There are circumstances which may require you to close or ‘wind-up’ your company. According to ASIC, a company remains registered even if it is not trading any longer, therefore a formal de-registration must take place in order for the company to be officially closed.
Unless a company is formally de-registered, regardless of whether it is trading or not, it is still subject to the legal requirements of a registered company, including payment of the annual review fees.
Further, ASIC will only de-register a company if it meets all of these requirements:
- All members of the company agree to de-register
- The company is not carrying on business
- The company’s assets are worth less than $1000
- The company has no outstanding liabilities
- The company is not a party to any legal proceedings, and
- The company has paid all fees and penalties payable under the Corporations Act 2001 (Corporations Act).
The De-registration Process
You will need to lodge a Form 6010 with ASIC.
ASIC will notify you that your application has been approved before publishing a notice of the de-registration on the insolvency notices website.

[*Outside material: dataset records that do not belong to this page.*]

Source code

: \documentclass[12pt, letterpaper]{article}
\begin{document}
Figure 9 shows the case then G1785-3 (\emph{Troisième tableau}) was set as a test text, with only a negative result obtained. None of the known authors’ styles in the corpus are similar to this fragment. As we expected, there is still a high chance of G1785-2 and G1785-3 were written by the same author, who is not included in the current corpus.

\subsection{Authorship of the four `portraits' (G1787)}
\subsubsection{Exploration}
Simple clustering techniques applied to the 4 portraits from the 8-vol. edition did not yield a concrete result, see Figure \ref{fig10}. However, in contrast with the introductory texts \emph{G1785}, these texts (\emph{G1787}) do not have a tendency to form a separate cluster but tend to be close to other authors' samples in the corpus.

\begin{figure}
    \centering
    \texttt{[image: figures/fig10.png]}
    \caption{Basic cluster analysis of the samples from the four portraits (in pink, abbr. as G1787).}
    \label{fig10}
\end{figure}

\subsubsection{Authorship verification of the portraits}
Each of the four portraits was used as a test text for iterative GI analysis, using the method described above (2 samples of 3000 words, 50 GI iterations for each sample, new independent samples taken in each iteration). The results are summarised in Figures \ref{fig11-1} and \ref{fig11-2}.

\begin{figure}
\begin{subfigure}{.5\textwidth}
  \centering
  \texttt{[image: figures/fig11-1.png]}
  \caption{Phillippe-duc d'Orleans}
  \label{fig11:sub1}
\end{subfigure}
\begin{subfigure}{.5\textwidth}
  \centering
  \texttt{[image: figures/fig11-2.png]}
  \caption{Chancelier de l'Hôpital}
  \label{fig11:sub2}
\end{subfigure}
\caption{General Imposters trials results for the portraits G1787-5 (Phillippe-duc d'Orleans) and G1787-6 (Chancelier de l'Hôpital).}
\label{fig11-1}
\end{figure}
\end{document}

Two months after the notice is published, ASIC will de-register the company unless a request to defer or cancel the de-registration is provided to ASIC. When the company is de-registered, a confirmation letter will be sent to the registered business address.
The books of a de-registered company must be keep by the directors for a period of three years.
If the company’s annual review date falls within two calendar months before or after the date on which the notice is published on the insolvency notices website, you will not have to pay the current year’s annual review fee.